The word ‘friend’ is ‘heartical’. It’s not high-sounding. It’s neither Greek nor Latin. It comes directly from Old English ‘freond’ and goes all the way back to the German roots of the Anglo-Saxon language. According to the Online Eytmology Dictionary, it means “one attached to another by feelings of personal regard and preference”.

How the backside we get to be ‘friends’ with David Cameron? A man who has no regard for us, and whose preference is to disregard the prolonged consequences of our enforced attachment! Cameron’s deceptive use of ‘friends’ is a confidence trick. Like the MoBay scammers, the British prime minister is hoping to con us into dropping our guard.


All confidence tricks share the same basic elements. The trickster understands human nature. S/he knows many of us are gullible, believing we deserve to get something for nothing. The trickster pretends to give us something to win our confidence. We fall for it. When the bigger bait is set, we grab it – hook, line and sinker. And that’s when the switch is made and we lose everything.

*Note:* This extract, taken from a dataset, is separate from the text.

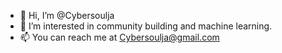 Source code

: - 👋 Hi, I’m @Cybersoulja
- 👀 I’m interested in community building and machine learning.
- 📫 You can reach me at Cybersoulja@gmail.com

free-cheeseSo here’s Cameron’s con. He shares our pain. It’s part of his legacy, too. All the same, he doesn’t need to acknowledge who caused that pain. And it all took place in the Dark Ages when, presumably, no one was keeping track of who caused how much pain. Nor who profited from that pain. This is the 21st century. We’re friends now. So let’s just move on. “Those darkest of times” are over. It’s a simple as that. As for reparation, forget it!

David Cameron would like us to believe we’re on the same team. And it’s a friendly match. We’re really Britons and, of course, Britons never, never, never shall be slaves. Again. The Queen of England is our head of state; we’re part of the British Commonwealth.

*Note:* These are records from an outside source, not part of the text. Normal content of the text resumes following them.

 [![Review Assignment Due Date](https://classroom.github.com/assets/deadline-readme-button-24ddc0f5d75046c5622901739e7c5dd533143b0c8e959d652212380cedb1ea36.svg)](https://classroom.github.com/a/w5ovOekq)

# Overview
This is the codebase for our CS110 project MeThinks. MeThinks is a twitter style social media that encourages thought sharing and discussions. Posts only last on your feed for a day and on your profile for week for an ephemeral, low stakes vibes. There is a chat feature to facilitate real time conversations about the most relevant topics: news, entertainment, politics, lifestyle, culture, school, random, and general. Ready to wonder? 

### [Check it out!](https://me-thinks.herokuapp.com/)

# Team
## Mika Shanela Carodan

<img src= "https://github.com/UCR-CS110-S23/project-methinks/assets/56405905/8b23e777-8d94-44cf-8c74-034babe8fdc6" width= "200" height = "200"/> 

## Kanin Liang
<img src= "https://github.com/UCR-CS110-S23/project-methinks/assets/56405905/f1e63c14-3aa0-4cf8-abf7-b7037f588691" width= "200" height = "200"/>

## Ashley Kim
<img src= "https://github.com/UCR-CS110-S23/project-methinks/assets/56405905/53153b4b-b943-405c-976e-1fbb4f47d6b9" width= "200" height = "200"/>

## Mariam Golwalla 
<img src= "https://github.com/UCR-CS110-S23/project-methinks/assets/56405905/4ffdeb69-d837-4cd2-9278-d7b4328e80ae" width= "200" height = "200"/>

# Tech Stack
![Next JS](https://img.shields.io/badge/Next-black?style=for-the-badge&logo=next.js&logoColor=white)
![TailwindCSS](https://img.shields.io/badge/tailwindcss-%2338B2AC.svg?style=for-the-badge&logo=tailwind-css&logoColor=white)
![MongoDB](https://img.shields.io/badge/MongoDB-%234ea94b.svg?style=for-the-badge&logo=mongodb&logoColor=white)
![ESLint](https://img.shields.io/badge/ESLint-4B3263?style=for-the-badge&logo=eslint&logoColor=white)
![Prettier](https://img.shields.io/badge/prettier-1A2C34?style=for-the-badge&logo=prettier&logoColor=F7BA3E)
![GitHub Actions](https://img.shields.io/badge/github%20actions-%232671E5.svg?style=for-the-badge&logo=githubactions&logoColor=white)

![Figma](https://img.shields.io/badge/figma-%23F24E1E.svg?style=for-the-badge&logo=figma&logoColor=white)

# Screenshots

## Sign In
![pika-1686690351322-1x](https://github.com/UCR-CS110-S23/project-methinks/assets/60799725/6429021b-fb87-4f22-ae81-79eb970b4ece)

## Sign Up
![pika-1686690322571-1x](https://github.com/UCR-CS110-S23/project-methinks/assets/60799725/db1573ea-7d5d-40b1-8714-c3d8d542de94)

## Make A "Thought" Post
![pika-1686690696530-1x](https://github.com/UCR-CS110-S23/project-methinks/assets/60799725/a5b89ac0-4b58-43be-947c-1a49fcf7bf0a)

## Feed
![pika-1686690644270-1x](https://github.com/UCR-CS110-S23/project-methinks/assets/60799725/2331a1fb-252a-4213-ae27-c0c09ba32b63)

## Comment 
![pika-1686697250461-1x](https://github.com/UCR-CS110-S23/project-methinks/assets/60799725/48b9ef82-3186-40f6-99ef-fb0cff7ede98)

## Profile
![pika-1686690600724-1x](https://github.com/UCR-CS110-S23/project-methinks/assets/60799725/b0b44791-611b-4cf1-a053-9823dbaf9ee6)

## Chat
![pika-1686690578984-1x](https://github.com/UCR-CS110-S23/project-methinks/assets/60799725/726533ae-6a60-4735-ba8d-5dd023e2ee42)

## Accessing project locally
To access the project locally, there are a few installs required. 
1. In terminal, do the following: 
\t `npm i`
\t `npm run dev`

And our court of last resort is still the Privy Council. By the way, ‘privy’, as adjective, means ‘private’. But as noun, it means ‘latrine’. Since private business was done in the outhouse, it came to be known as a privy. And that’s where we’re outsourcing justice!

We used to play cricket but now cricket plays us. We speak English, sort of. But even the British are now learning Chinese, the language of the new global empire. Chinese President Xi Jinping visited the UK last week to discuss multibillion-pound nuclear power deals. David Cameron took him to a pub for fish and chips. They should have had a curry. It’s the new national dish of England. That’s what happens when the British empire’s colonial subjects come ‘home’ to roost.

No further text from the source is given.